----- DATA EXCERPTS -----
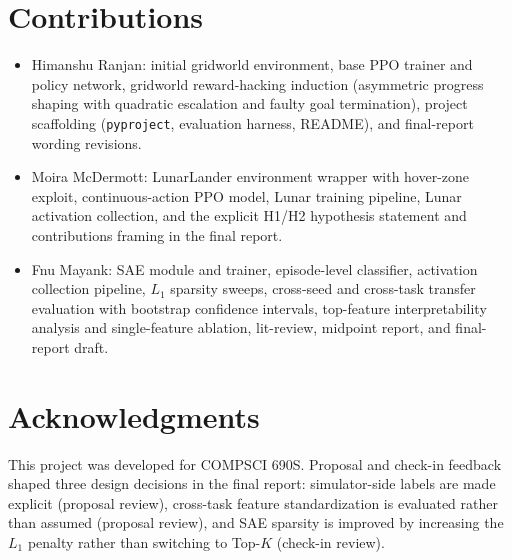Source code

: \documentclass[11pt]{article}
\newcommand{\code}[1]{\texttt{#1}}
\begin{document}
\section*{Contributions}
\begin{itemize}
    \item Himanshu Ranjan: initial gridworld environment, base PPO trainer and policy network, gridworld reward-hacking induction (asymmetric progress shaping with quadratic escalation and faulty goal termination), project scaffolding (\code{pyproject}, evaluation harness, README), and final-report wording revisions.
    \item Moira McDermott: LunarLander environment wrapper with hover-zone exploit, continuous-action PPO model, Lunar training pipeline, Lunar activation collection, and the explicit H1/H2 hypothesis statement and contributions framing in the final report.
    \item Fnu Mayank: SAE module and trainer, episode-level classifier, activation collection pipeline, $L_1$ sparsity sweeps, cross-seed and cross-task transfer evaluation with bootstrap confidence intervals, top-feature interpretability analysis and single-feature ablation, lit-review, midpoint report, and final-report draft.
\end{itemize}

\section*{Acknowledgments}

This project was developed for COMPSCI 690S. Proposal and check-in feedback shaped three design decisions in the final report: simulator-side labels are made explicit (proposal review), cross-task feature standardization is evaluated rather than assumed (proposal review), and SAE sparsity is improved by increasing the $L_1$ penalty rather than switching to Top-$K$ (check-in review).
\end{document}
-----
TASK STATEMENT
Repeat the entries exactly and keep the pictures out of the copy.

EXPECTED ANSWER
Source code

: \documentclass[11pt]{article}
\newcommand{\code}[1]{\texttt{#1}}
\begin{document}
\section*{Contributions}
\begin{itemize}
    \item Himanshu Ranjan: initial gridworld environment, base PPO trainer and policy network, gridworld reward-hacking induction (asymmetric progress shaping with quadratic escalation and faulty goal termination), project scaffolding (\code{pyproject}, evaluation harness, README), and final-report wording revisions.
    \item Moira McDermott: LunarLander environment wrapper with hover-zone exploit, continuous-action PPO model, Lunar training pipeline, Lunar activation collection, and the explicit H1/H2 hypothesis statement and contributions framing in the final report.
    \item Fnu Mayank: SAE module and trainer, episode-level classifier, activation collection pipeline, $L_1$ sparsity sweeps, cross-seed and cross-task transfer evaluation with bootstrap confidence intervals, top-feature interpretability analysis and single-feature ablation, lit-review, midpoint report, and final-report draft.
\end{itemize}

\section*{Acknowledgments}

This project was developed for COMPSCI 690S. Proposal and check-in feedback shaped three design decisions in the final report: simulator-side labels are made explicit (proposal review), cross-task feature standardization is evaluated rather than assumed (proposal review), and SAE sparsity is improved by increasing the $L_1$ penalty rather than switching to Top-$K$ (check-in review).
\end{document}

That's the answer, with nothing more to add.